La procureure se lève, ôte son masque. Elle retrace « l’équipée sauvage » du récidiviste, rappelle qu’une précédente peine de dix mois de sursis est suspendue au-dessus de sa tête. Elle requiert lourdement : deux ans fermes et la révocation du sursis. « C’est à la hauteur du mépris qu’il a témoigné. » De nouveau, Lounès regarde ailleurs.

Son avocat se dresse contre le manichéisme de la procureure : « Monsieur ne comprend rien et ne comprendra jamais rien, dites-vous. Mais est-ce qu’on a envie de voir celui-là en prison pendant 28 mois ? C’est vrai, il est difficile de trouver une jauge après la lecture de ses condamnations. » L’avocat raconte la séparation des parents et, depuis, la multiplication des écarts dans un quartier qui le piège. Mais il plaide surtout la relaxe pour les violences contre le policier.

« Le médecin constate un hématome en forme de semelle sur le thorax de Lounès, un garçon qui pèse 55 kg tout mouillé ! » Des rires dans la salle provoquent l’ire de la présidente qui menace d’expulsion.
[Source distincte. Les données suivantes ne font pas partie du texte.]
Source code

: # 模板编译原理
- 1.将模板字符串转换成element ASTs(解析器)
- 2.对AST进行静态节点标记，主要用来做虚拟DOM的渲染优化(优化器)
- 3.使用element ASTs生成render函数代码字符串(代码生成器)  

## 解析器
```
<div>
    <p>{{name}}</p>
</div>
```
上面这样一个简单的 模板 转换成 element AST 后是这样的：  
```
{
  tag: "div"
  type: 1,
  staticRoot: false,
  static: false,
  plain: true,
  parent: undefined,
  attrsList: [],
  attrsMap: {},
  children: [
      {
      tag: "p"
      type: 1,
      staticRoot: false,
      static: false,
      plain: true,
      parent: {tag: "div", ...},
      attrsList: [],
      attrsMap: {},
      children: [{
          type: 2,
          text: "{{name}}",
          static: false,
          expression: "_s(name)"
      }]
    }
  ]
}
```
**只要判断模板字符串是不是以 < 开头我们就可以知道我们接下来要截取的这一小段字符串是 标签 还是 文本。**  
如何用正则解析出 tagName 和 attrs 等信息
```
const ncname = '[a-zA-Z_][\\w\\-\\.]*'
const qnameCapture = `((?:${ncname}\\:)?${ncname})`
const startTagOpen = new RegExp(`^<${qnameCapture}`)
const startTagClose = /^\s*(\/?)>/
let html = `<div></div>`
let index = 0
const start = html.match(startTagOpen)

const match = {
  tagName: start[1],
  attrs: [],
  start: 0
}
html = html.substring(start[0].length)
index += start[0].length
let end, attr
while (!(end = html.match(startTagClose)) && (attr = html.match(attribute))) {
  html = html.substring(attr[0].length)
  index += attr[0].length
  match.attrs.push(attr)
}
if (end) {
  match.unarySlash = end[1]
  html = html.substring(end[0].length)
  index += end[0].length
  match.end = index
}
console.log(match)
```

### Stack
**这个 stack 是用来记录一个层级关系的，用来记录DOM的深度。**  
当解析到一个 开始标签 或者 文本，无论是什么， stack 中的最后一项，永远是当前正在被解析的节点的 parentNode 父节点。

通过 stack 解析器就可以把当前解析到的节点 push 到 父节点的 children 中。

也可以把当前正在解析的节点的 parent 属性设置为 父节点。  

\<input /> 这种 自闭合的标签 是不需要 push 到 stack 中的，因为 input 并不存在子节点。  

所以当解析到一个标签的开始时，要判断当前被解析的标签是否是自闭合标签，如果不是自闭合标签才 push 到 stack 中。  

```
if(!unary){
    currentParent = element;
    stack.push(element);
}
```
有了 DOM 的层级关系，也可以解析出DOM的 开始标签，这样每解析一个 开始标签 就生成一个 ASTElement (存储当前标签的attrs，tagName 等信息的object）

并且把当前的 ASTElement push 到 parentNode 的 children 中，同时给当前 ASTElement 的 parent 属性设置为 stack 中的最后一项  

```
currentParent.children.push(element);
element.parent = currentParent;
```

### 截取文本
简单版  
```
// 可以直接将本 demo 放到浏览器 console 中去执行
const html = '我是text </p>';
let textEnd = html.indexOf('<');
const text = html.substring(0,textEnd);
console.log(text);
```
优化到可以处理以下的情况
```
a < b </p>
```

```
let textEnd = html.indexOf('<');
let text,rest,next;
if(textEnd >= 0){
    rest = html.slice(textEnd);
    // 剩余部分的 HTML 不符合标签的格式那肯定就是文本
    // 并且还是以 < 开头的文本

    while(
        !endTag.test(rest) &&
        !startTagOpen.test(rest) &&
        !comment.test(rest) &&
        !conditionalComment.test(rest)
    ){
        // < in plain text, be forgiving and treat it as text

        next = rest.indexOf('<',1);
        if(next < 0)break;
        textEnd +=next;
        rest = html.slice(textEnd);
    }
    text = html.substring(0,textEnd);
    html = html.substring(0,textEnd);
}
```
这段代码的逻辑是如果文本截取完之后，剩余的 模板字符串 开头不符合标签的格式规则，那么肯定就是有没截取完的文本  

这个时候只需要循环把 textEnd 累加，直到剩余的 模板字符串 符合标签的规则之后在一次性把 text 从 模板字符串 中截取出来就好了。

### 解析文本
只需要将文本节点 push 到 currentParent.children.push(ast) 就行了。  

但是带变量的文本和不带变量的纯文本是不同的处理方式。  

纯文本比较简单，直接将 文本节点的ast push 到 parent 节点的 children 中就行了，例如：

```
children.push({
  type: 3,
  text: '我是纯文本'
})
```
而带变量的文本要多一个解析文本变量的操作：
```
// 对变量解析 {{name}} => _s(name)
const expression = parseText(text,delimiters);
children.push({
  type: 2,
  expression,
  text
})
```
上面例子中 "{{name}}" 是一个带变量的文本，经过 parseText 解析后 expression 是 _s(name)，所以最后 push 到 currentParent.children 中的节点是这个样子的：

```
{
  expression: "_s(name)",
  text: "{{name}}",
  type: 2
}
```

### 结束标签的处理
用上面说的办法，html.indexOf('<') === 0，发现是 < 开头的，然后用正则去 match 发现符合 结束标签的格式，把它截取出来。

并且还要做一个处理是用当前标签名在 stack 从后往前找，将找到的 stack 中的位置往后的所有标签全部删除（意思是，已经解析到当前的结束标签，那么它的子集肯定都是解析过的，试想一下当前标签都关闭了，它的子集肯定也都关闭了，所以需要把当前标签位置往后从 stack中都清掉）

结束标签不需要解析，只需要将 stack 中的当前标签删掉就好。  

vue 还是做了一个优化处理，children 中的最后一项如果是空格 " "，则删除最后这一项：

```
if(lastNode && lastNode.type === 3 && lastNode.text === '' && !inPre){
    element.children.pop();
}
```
L’avocat termine en suggérant une peine qui ne dépasserait pas 24 mois, tout compris.

En fin de journée, le tribunal relaxe Lounès des violences sur le policier, mais le condamne à dix-huit mois fermes pour les autres délits, révoque le sursis de dix mois et ordonne donc son incarcération immédiate pour une durée de deux ans et demi.